Posts: 7975 Salford, UK

Back to Top

26 Oct 2009 7:37 #5252

selected_integer_kind and selected_real_kind allow you to select the precision etc (within certain hardware limits) but these are mapped to those provided by the processor and co-processor. In other words if you asked for the equivalent of *6 then you would get *8 anyway. Providing *6 via software would be slower than the *8 provided by the hardware.

JohnCampbell

Posts: 2526 Sydney

Back to Top

27 Oct 2009 2:54 #5255

Paul,

I was under the impression that real4 and real8 were done in the 80-bit math co-processor. Results were stored in the word address, with truncation of the accuracy. So my assumption for real6 would be that the calcs would be in the coprocessor, but the truncation would be different. This is not consistent with the statement 'providing real6 via software' I have also seen past reference to a 64-bit rather than 80-bit arithmetic (SSE?) instructions, which would change this assumption. Is the co-processor no longer used and are real4 and real8 calculations now done differently ?

John

Sebastian

Posts: 177

Back to Top

27 Oct 2009 7:04 #5256

So my assumption for real*6 would be that the calcs would be in the coprocessor, but the truncation would be different.

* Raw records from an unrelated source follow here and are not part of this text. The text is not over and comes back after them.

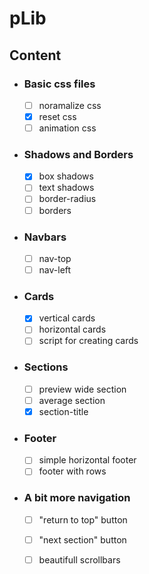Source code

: # pLib
## Content
- ### Basic css files
     - [ ] noramalize css
     - [x] reset css
     - [ ] animation css
- ### Shadows and Borders 
     - [x] box shadows
     - [ ] text shadows
     - [ ] border-radius 
     - [ ] borders
- ### Navbars
     - [ ] nav-top
     - [ ] nav-left
- ### Cards
     - [x] vertical cards
     - [ ] horizontal cards
     - [ ] script for creating cards
- ### Sections
     - [ ] preview wide section
     - [ ] average section
     - [x] section-title
- ### Footer
     - [ ] simple horizontal footer
     - [ ] footer with rows
- ### A bit more navigation
     - [ ] "return to top" button
     - [ ] "next section" button
     - [ ] beautifull scrollbars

The fpu has no support for that. It handles 32bit (single precision), 64bit (double precision) and 80bit (extended precision) operations. If you need more information just post or read through some hardware docs like http://sandpile.org/ia32/opc_fpu.htm or the intel (amd) instruction set references.

JohnCampbell

Posts: 2526 Sydney

Back to Top

27 Oct 2009 7:26 #5258

Is 80-bit extended precision the same as real10 or is real10 software implemented ?

PaulLaidler

Posts: 7975 Salford, UK

Back to Top

27 Oct 2009 8:10 #5259

Yes extended precision is the same as real*10.

Sebastian

Posts: 177

Back to Top

27 Oct 2009 8:24 #5262

The x usually specifies the amount of bytes required for the data type (this may be awfully wrong for non-x86/non-PC fortran implementations) so real10 is the 10byte=80bit floating point type as Paul said.

JohnCampbell

Posts: 2526 Sydney

Back to Top

28 Oct 2009 12:24 #5270

Paul,

I am trying to understand how real6 could be done and real10 is done. My question re real*10 is : Is it hardware implemented, with all calculations done in the 80-bit math co-processor, or is that an obsolete technology?

To test out this I wrote a program that repeated vector dot product on 1000 element arrays as real8 or real10, using dot_product intrinsic or simple function which has a loop:-

      REAL*10 FUNCTION VECSUM_10 (A, B, N)
!
!     Performs a vector dot product  VECSUM =  [A] . [B]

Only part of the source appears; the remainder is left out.